Honoured as one of the builders of the McDowell Foundation during its 25th anniversary gala celebrations, Harold Schultz had no problem recalling the most formative days of the initiative in which he played an integral role.
Yet as much as he shared his recollections of how the Foundation has been instrumental in heightening the professionalism of
the teaching profession and has evolved over time, Schultz was equally as bullish about its importance in the years ahead.
Schultz shared with those in the audience how, as a principal in Kinistino in the 1960s, he first became aware of action research following a presentation by Art McBeth of the Saskatchewan Teachers’ Federation to the school staff.
Schultz became more involved with the concept when he joined the STF in 1978 recalling how at the time professional development was still pretty much driven by the Ministry of Education. He cited the integral involvement of then General Secretary Fred Herron as one of the most zealous advocates, not the least of which was in the fundraising area where Schultz was also to play a key role.

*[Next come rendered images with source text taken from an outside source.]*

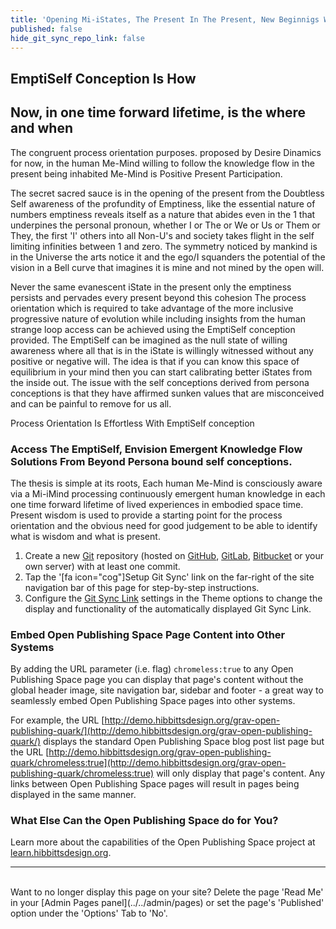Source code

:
 ```yaml
---
title: 'Opening Mi-iStates, The Present In The Present, New Beginnigs Where When How'
published: false
hide_git_sync_repo_link: false
---
```


## **EmptiSelf Conception Is How**

## Now, in one time forward lifetime, is the where and when
The congruent process orientation purposes. proposed by Desire Dinamics for now, in the human Me-Mind willing to follow the knowledge flow in the present being inhabited Me-Mind is Positive Present Participation.

The secret sacred sauce is in the opening of the present from the Doubtless Self awareness of the profundity of Emptiness, like the essential nature of numbers emptiness reveals itself as a nature that abides even in the 1 that underpines the personal pronoun, whether I or The or We or Us or Them or They, the first 'I' others into all Non-U's and society takes flight in the self limiting infinities between 1 and zero. The symmetry noticed by mankind is in the Universe the arts notice it and the ego/I squanders the potential of the vision in a Bell curve that imagines it is mine and not mined by the open will. 



Never the same evanescent iState in the present only the emptiness persists and pervades every present beyond this cohesion
The process orientation which is required to take advantage of the more inclusive progressive nature of evolution while including insights from the human strange loop access can be achieved using the EmptiSelf conception provided.
The EmptiSelf can be imagined as the null state of willing awareness where all that is in the iState is willingly witnessed without any positive or negative will. The idea is that if you can know this space of equilibrium in your mind then you can start calibrating better iStates from the inside out.
The issue with the self conceptions derived from persona conceptions is that they have affirmed sunken values that are misconceived and can be painful to remove for us all.

Process Orientation Is Effortless With EmptiSelf conception


### Access The EmptiSelf, Envision Emergent Knowledge Flow Solutions From Beyond Persona bound self conceptions.
The thesis is simple at its roots,
Each human Me-Mind is consciously aware via a Mi-iMind processing continuously emergent human knowledge in each one time forward lifetime of lived experiences in embodied space time. Present wisdom is used to provide a starting point for the process orientation and the obvious need for good judgement to be able to identify what is wisdom and what is present. 

1. Create a new [Git](https://git-scm.com/) repository (hosted on [GitHub](https://github.com/), [GitLab](https://about.gitlab.com/), [Bitbucket](https://bitbucket.org/) or your own server) with at least one commit.
2. Tap the '[fa icon="cog"]Setup Git Sync' link on the far-right of the site navigation bar of this page for step-by-step instructions.
3. Configure the [Git Sync Link](../../admin/themes/mytheme) settings in the Theme options to change the display and functionality of the automatically displayed Git Sync Link.

### Embed Open Publishing Space Page Content into Other Systems

By adding the URL parameter (i.e. flag) `chromeless:true` to any Open Publishing Space page you can display that page's content without the global header image, site navigation bar, sidebar and footer - a great way to seamlessly embed Open Publishing Space pages into other systems.  

For example, the URL [http://demo.hibbittsdesign.org/grav-open-publishing-quark/](http://demo.hibbittsdesign.org/grav-open-publishing-quark/) displays the standard Open Publishing Space blog post list page but the URL [http://demo.hibbittsdesign.org/grav-open-publishing-quark/chromeless:true](http://demo.hibbittsdesign.org/grav-open-publishing-quark/chromeless:true) will only display that page's content. Any links between Open Publishing Space pages will result in pages being displayed in the same manner.

### What Else Can the Open Publishing Space do for You? ##
Learn more about the capabilities of the Open Publishing Space project at [learn.hibbittsdesign.org](http://learn.hibbittsdesign.org/openpublishingspace).

<hr>
<br>
Want to no longer display this page on your site?  
Delete the page 'Read Me' in your [Admin Pages panel](../../admin/pages) or set the page's 'Published' option under the 'Options' Tab to 'No'.
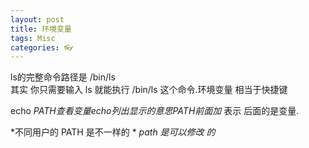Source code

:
 ```yaml
---
layout: post
title: 环境变量
tags: Misc
categories: 👓
---
```


ls的完整命令路径是 /bin/ls    
其实 你只需要输入 ls 就能执行 /bin/ls 这个命令.环境变量 相当于快捷键 
  
echo $PATH   查看变量 echo 列出 显示的意思
PATH前面加$ 表示 后面的是变量.

*不同用户的 PATH 是不一样的 *
*path 是可以修改 的*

He mentioned the likes of Greystone Management, Gauley and Company law firm and Teachers’ Credit Union as major corporate contributors as well as the Futures Corporation.
Schultz described the excitement of those early days, noting that for some, the process was life- and career-changing. He insisted that passion needs to be as strong now as ever.
“Looking to the future, the need for a research arm of the of the STF has never been more important,” he said.
According to Schultz, “we live in an ever-complex society and teachers are the first responders to the manifestation of social conditions and the need for innovation in teaching and learning is so very important.”
As a keen observer of the education sector both here and abroad, the one-time member of the STF administrative staff team is hopeful that others in society will come to celebrate the teaching profession in a fashion akin to Finland.
“A country like Finland, whose students rank among the highest in achievement scores, their priority and focus is on teachers’ professional development,” Schultz stressed.
“I have a feeling that the teaching profession is due for a ‘bump’ to another level and the basis for such a movement might very well have teacher-led research as an underpinning.”
Schultz suggested that the collective voice of teachers is going to play an important role in the future. In a non-too-subtle dig at the policies of the provincial government, he added that if the profession accepts a leadership role, then teachers can be the agents for transformational change.
He referenced the presentation he had attended earlier in the day by Charlene Bearhead, educational lead at the National Centre for Truth and Reconciliation.
“If we are to implement the recommendations of the truth and reconciliation report–and we must–then social justice will be the most important theme in the future. Solid teacher research is going to be needed as a critical factor in this.
“If we want our students to reach high standards of achievement, then we must constantly seek to improve teaching and learning and that will occur best if we focus on the support for professional development for teachers,” Schultz maintained.